BEGIN
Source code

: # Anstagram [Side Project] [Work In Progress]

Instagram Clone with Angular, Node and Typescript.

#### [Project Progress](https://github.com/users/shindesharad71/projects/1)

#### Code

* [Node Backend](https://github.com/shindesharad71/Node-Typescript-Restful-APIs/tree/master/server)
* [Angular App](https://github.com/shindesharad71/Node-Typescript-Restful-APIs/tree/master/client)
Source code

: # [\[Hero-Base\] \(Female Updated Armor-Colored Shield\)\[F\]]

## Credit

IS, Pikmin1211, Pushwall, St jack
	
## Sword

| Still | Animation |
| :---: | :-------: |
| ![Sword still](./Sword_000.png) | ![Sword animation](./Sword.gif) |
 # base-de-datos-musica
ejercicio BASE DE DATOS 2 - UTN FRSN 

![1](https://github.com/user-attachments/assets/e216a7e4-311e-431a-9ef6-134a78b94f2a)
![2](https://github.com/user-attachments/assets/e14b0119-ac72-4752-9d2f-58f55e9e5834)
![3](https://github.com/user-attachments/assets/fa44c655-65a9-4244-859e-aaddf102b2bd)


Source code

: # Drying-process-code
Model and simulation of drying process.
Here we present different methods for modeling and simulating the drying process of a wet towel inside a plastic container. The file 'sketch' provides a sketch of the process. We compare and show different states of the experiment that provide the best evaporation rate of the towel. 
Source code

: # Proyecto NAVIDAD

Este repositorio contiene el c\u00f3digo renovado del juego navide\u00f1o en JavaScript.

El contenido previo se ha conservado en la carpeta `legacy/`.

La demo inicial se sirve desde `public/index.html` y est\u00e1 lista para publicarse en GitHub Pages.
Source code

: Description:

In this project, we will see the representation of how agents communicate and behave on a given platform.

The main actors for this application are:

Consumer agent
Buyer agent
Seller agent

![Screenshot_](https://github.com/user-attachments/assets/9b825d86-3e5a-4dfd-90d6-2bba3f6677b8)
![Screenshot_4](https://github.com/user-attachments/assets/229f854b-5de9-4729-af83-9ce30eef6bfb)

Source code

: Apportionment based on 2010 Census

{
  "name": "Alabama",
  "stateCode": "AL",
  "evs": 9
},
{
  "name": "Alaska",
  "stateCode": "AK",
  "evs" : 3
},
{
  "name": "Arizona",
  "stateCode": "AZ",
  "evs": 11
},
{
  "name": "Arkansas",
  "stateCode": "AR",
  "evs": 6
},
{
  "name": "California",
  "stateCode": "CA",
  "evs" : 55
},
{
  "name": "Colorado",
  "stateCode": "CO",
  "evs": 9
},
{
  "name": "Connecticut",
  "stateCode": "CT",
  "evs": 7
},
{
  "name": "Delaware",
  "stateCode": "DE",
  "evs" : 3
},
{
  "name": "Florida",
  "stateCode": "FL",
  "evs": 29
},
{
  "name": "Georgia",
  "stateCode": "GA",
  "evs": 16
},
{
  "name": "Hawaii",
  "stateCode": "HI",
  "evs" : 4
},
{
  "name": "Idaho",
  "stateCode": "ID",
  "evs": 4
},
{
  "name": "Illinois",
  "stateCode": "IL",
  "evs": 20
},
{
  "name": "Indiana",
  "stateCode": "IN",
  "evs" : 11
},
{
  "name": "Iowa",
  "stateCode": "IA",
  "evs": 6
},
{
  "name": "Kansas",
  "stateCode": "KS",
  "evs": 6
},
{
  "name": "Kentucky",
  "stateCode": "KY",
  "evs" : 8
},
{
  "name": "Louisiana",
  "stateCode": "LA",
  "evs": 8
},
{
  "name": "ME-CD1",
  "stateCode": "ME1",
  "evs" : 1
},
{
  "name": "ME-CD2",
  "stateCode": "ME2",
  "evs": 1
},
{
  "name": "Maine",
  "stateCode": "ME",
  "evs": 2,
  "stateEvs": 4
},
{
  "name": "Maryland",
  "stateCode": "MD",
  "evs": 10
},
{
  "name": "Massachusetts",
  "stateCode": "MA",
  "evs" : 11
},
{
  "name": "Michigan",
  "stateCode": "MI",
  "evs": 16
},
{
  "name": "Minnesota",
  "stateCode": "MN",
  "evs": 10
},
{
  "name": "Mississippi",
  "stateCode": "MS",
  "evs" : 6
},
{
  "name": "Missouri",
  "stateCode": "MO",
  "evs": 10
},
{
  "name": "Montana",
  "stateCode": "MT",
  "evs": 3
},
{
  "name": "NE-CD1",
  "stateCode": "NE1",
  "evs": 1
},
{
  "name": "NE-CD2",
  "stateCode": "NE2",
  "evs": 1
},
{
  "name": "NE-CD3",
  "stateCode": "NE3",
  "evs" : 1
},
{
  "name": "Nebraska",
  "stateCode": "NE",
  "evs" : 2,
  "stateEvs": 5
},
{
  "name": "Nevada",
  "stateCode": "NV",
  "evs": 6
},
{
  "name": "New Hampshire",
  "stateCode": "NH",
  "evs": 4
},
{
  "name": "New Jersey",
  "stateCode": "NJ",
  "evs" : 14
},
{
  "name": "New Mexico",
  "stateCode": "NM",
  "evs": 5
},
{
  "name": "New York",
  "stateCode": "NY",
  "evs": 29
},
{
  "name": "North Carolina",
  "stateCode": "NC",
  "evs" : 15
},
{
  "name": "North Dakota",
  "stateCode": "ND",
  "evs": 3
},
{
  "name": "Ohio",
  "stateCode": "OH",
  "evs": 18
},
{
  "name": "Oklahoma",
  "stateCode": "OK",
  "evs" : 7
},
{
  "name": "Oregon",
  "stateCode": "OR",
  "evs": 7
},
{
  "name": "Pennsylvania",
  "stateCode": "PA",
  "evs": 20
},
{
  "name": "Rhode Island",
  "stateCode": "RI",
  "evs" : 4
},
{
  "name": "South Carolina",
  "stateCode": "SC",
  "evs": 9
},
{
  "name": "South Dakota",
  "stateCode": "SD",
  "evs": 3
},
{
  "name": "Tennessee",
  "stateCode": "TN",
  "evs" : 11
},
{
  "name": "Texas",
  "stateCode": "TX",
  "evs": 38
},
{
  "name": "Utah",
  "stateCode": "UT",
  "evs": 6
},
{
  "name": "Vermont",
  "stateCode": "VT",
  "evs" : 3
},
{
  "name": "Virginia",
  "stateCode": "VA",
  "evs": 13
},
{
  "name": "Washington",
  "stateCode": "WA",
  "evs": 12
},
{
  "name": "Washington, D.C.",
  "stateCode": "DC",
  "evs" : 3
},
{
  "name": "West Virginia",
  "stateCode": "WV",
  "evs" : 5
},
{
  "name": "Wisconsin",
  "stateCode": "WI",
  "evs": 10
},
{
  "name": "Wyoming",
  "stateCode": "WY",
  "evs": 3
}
END
EXERCISE DIRECTIONS.
How many lines in the entries above include the string "Angular"? Give only the number.

ANSWER TO THIS PROBLEM.
2